All together there are six sections to the website. Each section has, except the last, has a video with some pertinent text bellow the video.

The first section, or the homepage, is an into to the rest of the website. The text quickly describes why the website exists and gives some statistics. The video gives a quick overview of what the other videos will be. The only critique I had of this section is that at one point in the video someone is speaking in Spanish and there is no translation of what they are saying. Although, some would argue that this type of choice gives monolingual English speaking people a feel for what it is like to be a monolingual Spanish speaking immigrant.

The second section is called “A Father’s Sacrifice”. This portion of the piece follows a father who’s teenage son is in Immigration Enforcement Custody. We learn what the financial and emotional effects are on the father of this child.

In the third section the focus is on a 22 year old mother of three. Her husband is in custody and is facing deportation. We learn a little about how this is effecting her, and their three children. This piece is titled “Phone Calls From Papi”.

We here from the other side of the story in the fourth portion. An Immigration Enforcement Officer is interviewed for the “Why We Do This” piece. We have the opportunity to hear the reason’s why this particular officer believes it is important to detain and deport people.

“Living Between Borders” is the fifth section, and final video. In this one we hear from an undocumented mother who has lived in the U.S. most of her life. She has young child, because of the ways in which the laws work, if she is deported her child would likely stay in the U.S. without her.

The final section is an interactive area for people to see on a national, local and personal level how the laws effect undocumented people and their communities. The section is titled “Causes and Process”. By clicking and maneuvering through different parts of the section we can take visual inventory of the situation at hand.

The first part of this section is a map of the growing immigration population the U.S., we are able to see the growth over the last 20 years. The second is a map of the different laws in different counties in N.C., and how many people have been effected by those laws. Third we see a detailed time line of what detention and deportation entails for a person detained by Immigration Enforcement.

One of the things that struck me as important was that the website is available in English or Spanish.
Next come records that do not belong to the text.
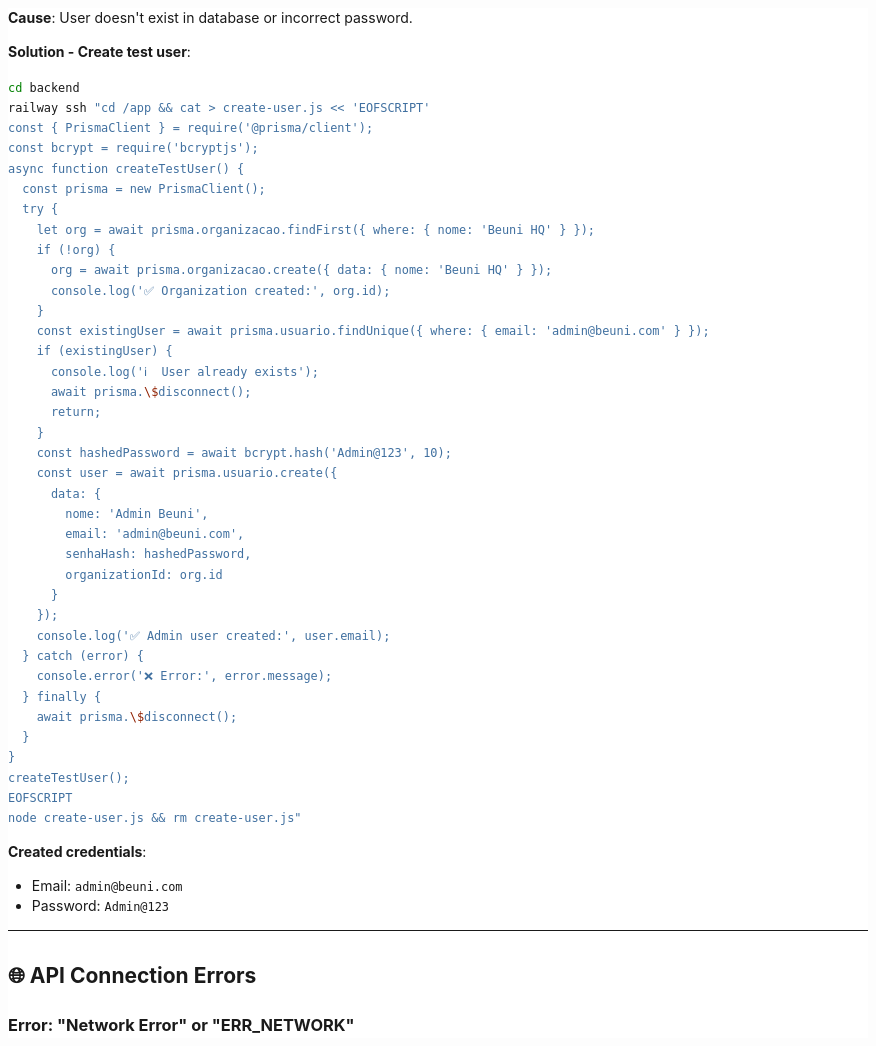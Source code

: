 **Cause**: User doesn't exist in database or incorrect password.

**Solution - Create test user**:
```bash
cd backend
railway ssh "cd /app && cat > create-user.js << 'EOFSCRIPT'
const { PrismaClient } = require('@prisma/client');
const bcrypt = require('bcryptjs');
async function createTestUser() {
  const prisma = new PrismaClient();
  try {
    let org = await prisma.organizacao.findFirst({ where: { nome: 'Beuni HQ' } });
    if (!org) {
      org = await prisma.organizacao.create({ data: { nome: 'Beuni HQ' } });
      console.log('✅ Organization created:', org.id);
    }
    const existingUser = await prisma.usuario.findUnique({ where: { email: 'admin@beuni.com' } });
    if (existingUser) {
      console.log('ℹ️  User already exists');
      await prisma.\$disconnect();
      return;
    }
    const hashedPassword = await bcrypt.hash('Admin@123', 10);
    const user = await prisma.usuario.create({
      data: {
        nome: 'Admin Beuni',
        email: 'admin@beuni.com',
        senhaHash: hashedPassword,
        organizationId: org.id
      }
    });
    console.log('✅ Admin user created:', user.email);
  } catch (error) {
    console.error('❌ Error:', error.message);
  } finally {
    await prisma.\$disconnect();
  }
}
createTestUser();
EOFSCRIPT
node create-user.js && rm create-user.js"
```

**Created credentials**:
- Email: `admin@beuni.com`
- Password: `Admin@123`

---

## 🌐 API Connection Errors

### Error: "Network Error" or "ERR_NETWORK"
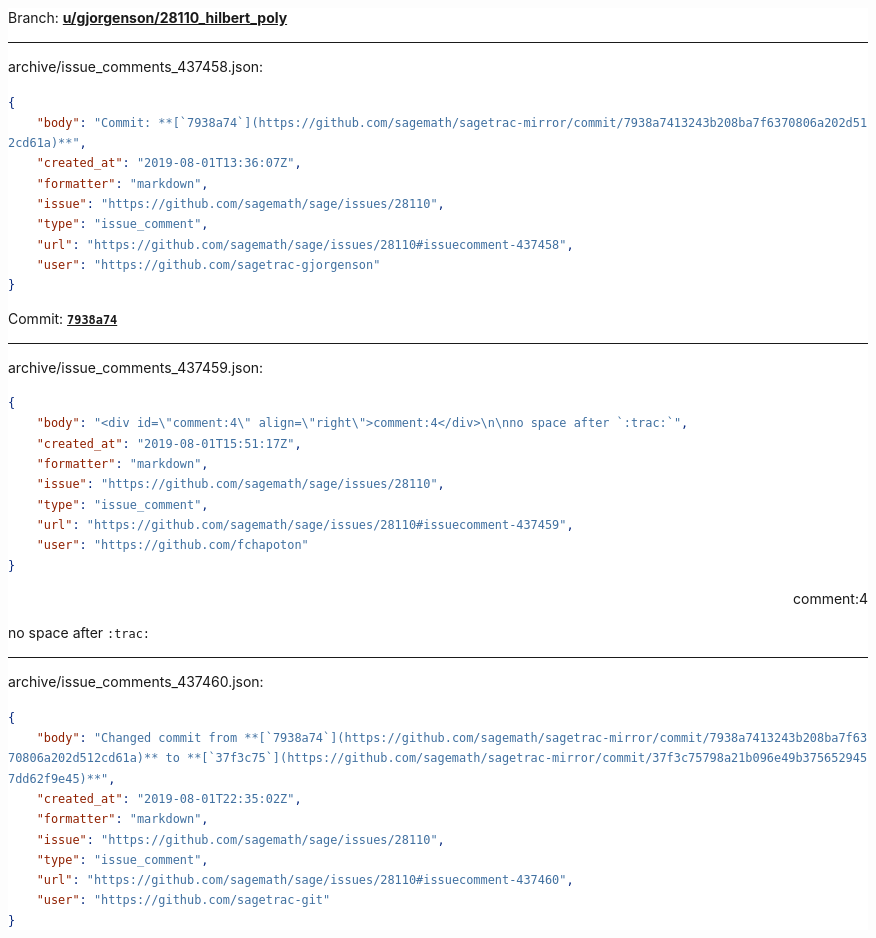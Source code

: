 Branch: **[u/gjorgenson/28110_hilbert_poly](https://github.com/sagemath/sagetrac-mirror/tree/u/gjorgenson/28110_hilbert_poly)**



---

archive/issue_comments_437458.json:
```json
{
    "body": "Commit: **[`7938a74`](https://github.com/sagemath/sagetrac-mirror/commit/7938a7413243b208ba7f6370806a202d512cd61a)**",
    "created_at": "2019-08-01T13:36:07Z",
    "formatter": "markdown",
    "issue": "https://github.com/sagemath/sage/issues/28110",
    "type": "issue_comment",
    "url": "https://github.com/sagemath/sage/issues/28110#issuecomment-437458",
    "user": "https://github.com/sagetrac-gjorgenson"
}
```

Commit: **[`7938a74`](https://github.com/sagemath/sagetrac-mirror/commit/7938a7413243b208ba7f6370806a202d512cd61a)**



---

archive/issue_comments_437459.json:
```json
{
    "body": "<div id=\"comment:4\" align=\"right\">comment:4</div>\n\nno space after `:trac:`",
    "created_at": "2019-08-01T15:51:17Z",
    "formatter": "markdown",
    "issue": "https://github.com/sagemath/sage/issues/28110",
    "type": "issue_comment",
    "url": "https://github.com/sagemath/sage/issues/28110#issuecomment-437459",
    "user": "https://github.com/fchapoton"
}
```

<div id="comment:4" align="right">comment:4</div>

no space after `:trac:`



---

archive/issue_comments_437460.json:
```json
{
    "body": "Changed commit from **[`7938a74`](https://github.com/sagemath/sagetrac-mirror/commit/7938a7413243b208ba7f6370806a202d512cd61a)** to **[`37f3c75`](https://github.com/sagemath/sagetrac-mirror/commit/37f3c75798a21b096e49b3756529457dd62f9e45)**",
    "created_at": "2019-08-01T22:35:02Z",
    "formatter": "markdown",
    "issue": "https://github.com/sagemath/sage/issues/28110",
    "type": "issue_comment",
    "url": "https://github.com/sagemath/sage/issues/28110#issuecomment-437460",
    "user": "https://github.com/sagetrac-git"
}
```
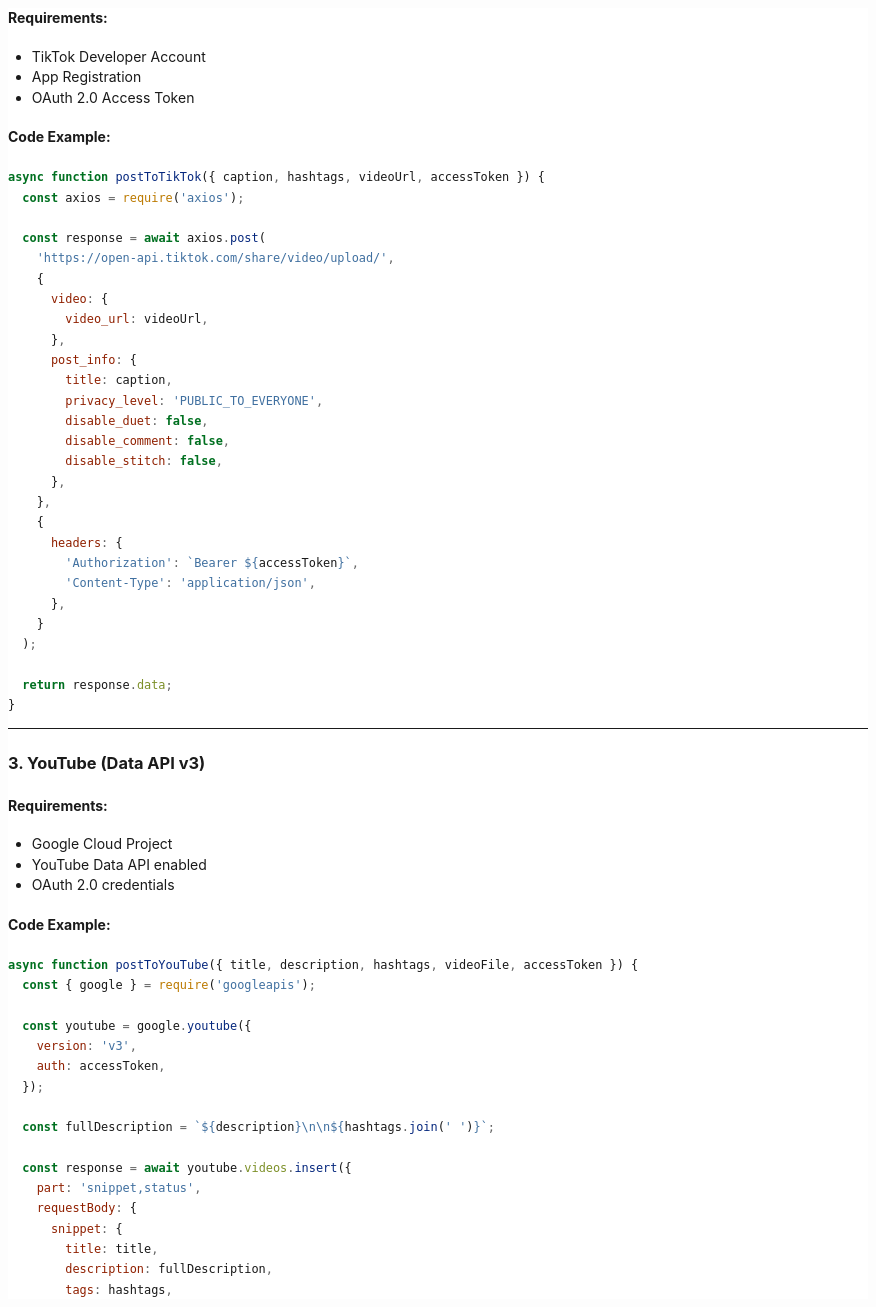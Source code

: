 #### Requirements:
- TikTok Developer Account
- App Registration
- OAuth 2.0 Access Token

#### Code Example:
```javascript
async function postToTikTok({ caption, hashtags, videoUrl, accessToken }) {
  const axios = require('axios');
  
  const response = await axios.post(
    'https://open-api.tiktok.com/share/video/upload/',
    {
      video: {
        video_url: videoUrl,
      },
      post_info: {
        title: caption,
        privacy_level: 'PUBLIC_TO_EVERYONE',
        disable_duet: false,
        disable_comment: false,
        disable_stitch: false,
      },
    },
    {
      headers: {
        'Authorization': `Bearer ${accessToken}`,
        'Content-Type': 'application/json',
      },
    }
  );
  
  return response.data;
}
```

---

### **3. YouTube (Data API v3)**

#### Requirements:
- Google Cloud Project
- YouTube Data API enabled
- OAuth 2.0 credentials

#### Code Example:
```javascript
async function postToYouTube({ title, description, hashtags, videoFile, accessToken }) {
  const { google } = require('googleapis');
  
  const youtube = google.youtube({
    version: 'v3',
    auth: accessToken,
  });
  
  const fullDescription = `${description}\n\n${hashtags.join(' ')}`;
  
  const response = await youtube.videos.insert({
    part: 'snippet,status',
    requestBody: {
      snippet: {
        title: title,
        description: fullDescription,
        tags: hashtags,
```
A necessary factor in making it accessible to the people most directly effected by immigration policy.

I only had two minor problems with the work. The text in the videos was a problem a few times. Their is text laced throughout the videos. Most of it might have benefited from being narrated as opposed to written. At one point in “Living Between Borders” we are given text to read while audio is going. It is hard to read and listen, while actually absorbing the content.

The second problem I had was the music in the background. It was clearly meant to set a tone. In the videos of people who are undocumented or have family who is undocumented the music is sad, meant to evoke sympathy. In the video if the Immigration Officer the music is very different, clearly trying to evoke a different emotion.

In my opinion, let the stories tell themselves. The people’s situations and descriptions of their lives are enough to evoke emotion. The music isn’t necessary.

Over all I thought the piece worked well. The mix of different types of media kept me engaged. The B-roll and stills throughout the videos where all relevant to the audio. Most of all the piece had multiple views on the subject, so that the reader/viewer can decide themselves where they stand on the N.C. Immigration laws issue.